A friend of mine had a baby daughter, less than a year old.  She could already walk and would go to the screen door and shout out in a voice so loud I was amazed.

She said, "BADOYAGUGGA!!"

She hollered it out to the world about twenty times a day.

As time went on she learned to speak the words that we all use in daily discourse, but to me, the most beautiful thing she ever said was "BADOYAGUGGA."

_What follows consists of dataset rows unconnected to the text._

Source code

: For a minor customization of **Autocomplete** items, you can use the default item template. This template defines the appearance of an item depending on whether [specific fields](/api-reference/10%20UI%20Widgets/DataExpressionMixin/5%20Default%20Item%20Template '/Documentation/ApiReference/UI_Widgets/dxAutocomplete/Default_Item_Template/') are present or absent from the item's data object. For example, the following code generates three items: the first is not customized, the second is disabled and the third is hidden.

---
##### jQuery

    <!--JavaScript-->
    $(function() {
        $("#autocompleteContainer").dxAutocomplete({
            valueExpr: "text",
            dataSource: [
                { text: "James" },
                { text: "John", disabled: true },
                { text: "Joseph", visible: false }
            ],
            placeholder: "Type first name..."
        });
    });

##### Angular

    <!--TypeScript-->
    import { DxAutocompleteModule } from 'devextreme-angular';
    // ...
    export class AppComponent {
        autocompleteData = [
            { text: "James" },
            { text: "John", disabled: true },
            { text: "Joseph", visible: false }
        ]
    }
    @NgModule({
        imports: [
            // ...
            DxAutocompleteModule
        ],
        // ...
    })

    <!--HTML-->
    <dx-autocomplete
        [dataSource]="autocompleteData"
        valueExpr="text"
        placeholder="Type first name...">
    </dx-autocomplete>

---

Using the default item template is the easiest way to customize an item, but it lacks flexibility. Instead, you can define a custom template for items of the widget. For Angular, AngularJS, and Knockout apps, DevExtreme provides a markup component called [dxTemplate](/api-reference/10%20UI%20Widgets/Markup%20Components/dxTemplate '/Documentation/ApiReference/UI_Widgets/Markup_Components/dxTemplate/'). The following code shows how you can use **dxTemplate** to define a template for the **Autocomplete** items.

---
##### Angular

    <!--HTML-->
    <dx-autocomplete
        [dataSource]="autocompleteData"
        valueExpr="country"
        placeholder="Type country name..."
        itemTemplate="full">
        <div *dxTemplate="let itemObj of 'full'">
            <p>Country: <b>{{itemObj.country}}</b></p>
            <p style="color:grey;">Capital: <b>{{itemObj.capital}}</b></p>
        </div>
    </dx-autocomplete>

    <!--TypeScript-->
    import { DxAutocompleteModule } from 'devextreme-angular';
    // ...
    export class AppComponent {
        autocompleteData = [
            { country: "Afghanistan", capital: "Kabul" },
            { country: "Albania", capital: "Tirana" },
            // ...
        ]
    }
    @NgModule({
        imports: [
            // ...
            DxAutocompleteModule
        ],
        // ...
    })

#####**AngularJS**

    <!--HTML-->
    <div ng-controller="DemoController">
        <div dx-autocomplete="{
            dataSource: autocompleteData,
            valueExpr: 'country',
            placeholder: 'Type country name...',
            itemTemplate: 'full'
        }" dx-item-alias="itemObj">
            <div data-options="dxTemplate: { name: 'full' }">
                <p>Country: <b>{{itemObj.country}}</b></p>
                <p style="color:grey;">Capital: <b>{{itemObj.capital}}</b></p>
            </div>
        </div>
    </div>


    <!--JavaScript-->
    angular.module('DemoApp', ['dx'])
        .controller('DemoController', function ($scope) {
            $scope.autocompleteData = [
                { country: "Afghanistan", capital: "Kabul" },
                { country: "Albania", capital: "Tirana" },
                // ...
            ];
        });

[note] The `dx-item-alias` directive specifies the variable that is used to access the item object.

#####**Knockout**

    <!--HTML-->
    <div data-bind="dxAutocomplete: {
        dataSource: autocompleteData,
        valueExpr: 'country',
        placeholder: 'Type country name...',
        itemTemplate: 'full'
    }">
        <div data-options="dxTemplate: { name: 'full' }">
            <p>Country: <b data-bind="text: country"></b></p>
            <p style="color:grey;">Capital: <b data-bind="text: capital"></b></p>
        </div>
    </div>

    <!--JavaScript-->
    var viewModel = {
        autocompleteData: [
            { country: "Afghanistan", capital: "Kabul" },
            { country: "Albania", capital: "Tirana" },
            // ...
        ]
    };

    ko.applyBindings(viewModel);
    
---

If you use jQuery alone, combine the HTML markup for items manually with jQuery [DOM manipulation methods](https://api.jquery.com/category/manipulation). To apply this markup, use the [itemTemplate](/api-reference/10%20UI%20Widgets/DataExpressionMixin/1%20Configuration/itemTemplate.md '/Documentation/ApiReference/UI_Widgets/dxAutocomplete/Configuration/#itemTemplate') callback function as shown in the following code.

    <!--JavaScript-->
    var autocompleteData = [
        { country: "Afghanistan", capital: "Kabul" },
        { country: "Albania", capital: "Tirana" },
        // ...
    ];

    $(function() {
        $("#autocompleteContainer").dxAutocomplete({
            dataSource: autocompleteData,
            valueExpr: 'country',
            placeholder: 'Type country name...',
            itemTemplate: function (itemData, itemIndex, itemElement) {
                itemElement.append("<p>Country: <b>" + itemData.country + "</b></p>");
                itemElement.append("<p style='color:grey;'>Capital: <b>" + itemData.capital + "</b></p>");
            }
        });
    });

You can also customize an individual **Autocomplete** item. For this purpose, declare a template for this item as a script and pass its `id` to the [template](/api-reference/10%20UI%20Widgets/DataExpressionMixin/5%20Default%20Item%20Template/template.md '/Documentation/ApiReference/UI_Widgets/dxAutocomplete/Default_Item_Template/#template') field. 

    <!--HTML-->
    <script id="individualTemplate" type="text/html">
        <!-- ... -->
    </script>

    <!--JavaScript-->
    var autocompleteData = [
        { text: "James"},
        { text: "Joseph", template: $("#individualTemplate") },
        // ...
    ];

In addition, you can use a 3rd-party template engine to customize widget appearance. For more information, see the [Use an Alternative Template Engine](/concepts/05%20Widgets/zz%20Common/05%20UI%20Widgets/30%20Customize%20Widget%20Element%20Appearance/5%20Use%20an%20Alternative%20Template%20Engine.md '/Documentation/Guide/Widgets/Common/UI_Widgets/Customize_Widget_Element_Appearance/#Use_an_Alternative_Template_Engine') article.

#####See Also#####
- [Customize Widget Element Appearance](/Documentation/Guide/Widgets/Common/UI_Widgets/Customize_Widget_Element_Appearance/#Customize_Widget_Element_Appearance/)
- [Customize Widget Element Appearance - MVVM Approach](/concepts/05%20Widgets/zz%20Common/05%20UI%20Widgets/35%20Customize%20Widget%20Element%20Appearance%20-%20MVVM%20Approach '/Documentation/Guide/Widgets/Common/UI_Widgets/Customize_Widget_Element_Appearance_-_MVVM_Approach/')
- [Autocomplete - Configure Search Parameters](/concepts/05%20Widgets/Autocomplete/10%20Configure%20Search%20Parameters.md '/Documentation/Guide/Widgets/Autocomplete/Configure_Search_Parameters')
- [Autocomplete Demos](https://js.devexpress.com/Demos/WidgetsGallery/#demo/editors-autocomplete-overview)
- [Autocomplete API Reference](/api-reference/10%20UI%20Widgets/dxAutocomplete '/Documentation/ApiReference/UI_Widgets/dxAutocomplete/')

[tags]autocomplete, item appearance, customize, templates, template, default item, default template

Just keep doin' what you're doin.'

It's beautiful.


----------



## NorwegianWriter (Nov 3, 2010)

It's difficult to read, but you have something I believe. Some of the other say; is it a style or not, and that was a good comment I believe. It reads a bit uncoherrent, rambling, but therein lies also the beauty. Maybe a whole book of this will be to much ... Somewhere however I kind of loose contact with it all. Remember that all good prose, I believe, should be organic, have some kind of flow ... An energy that keep us reading. You have it, then loose it. Believe you loose it around:


----------



## Grapefight (Nov 4, 2010)

Serious question: Do you write like this because you don't think you're any good at writing "normally"? You say you just started writing, which makes me suspect you're looking for shortcuts to get past that awkward period where you don't know jack about strong sentence structure and you're struggling to find your voice, cuz that is _exactly_ how it was for me. I started flipping through The Soft Machine by Burroughs one day and I was like, "Neat! So incoherent gibberish is a perfectly suitable substitute for making a lick of sense? Boy is that gonna save me a lot of time!" Because, yeah, shortcuts are seductive; while reading Strunk & White for thirty seconds a day is slightly difficult, banging your keyboard with your face until you're sure nobody will be able to tell that you're new to writing is... well actually, that sounds way harder than reading Strunk & White.


----------



## Scarlett_156 (Nov 4, 2010)

stonefly said:


> A friend of mine had a baby daughter, less than a year old.  She could already walk and would go to the screen door and shout out in a voice so loud I was amazed.
> 
> She said, "BADOYAGUGGA!!"
> 
> ...


 
Yeah totally. I was looking at Smudge trying to find his car keys this morning in the dark with a bad hangover and he was saying stuff like that. It wasn't what I would call "beautiful" but it was hella entertaining.


----------



## polygamous.pariah (Nov 5, 2010)

Thank you very much for reading my piece and giving feedback. Its good to hear what people think! I understand that it is may seem like its full of mistakes but every thing is in there for a reason.
I decided to write in this 'style' as i'm trying to do something different. I'm trying to do something that challenges and maybe even 'offends' the norms that are expected. I see the english language as something that is there to be played round with. I'll be honest, your comments excited me greatly. I understand that not everyone will get what i'm trying to do and thats fine! Your criticism is very constructive and I thank you for that. 
I dont know if i'm trying to write a novel, short story or poetry. I just write whats in my head. And believe it or not, ive never written under the influence of drugs or alcohol!!
That you agin for all your comments!


----------



## Kordain (Nov 6, 2010)

i've got no clue about what this is about. i've read it and i just can't decipher. i don't even know if this is writing. ? i see no characters, no plots, no setting, just something that is incoherent. i don't get what you're trying to do. i never suspect people of drug use when they write something that is creative or different. i might read it again if it makes sense. i don't know how helpful i can be when i can't figure what language you speak. i really hope this is not part of some psychology experiment because you'll get lots of data.


----------



## Dark (Nov 6, 2010)

Matters not if this is an experiment, auto writing or just random words.
If readers can't understand what you are trying to convey, what is the point?


----------



## Bruno Spatola (Nov 6, 2010)

You could say the same thing about a piece of art. "What's the point of painting that if people can't understand what you're trying to convey?", it doesn't matter, in my opinion. It's artistic expression, do what you like. . .if some people like it, that's good. If some do not, well, that's good too.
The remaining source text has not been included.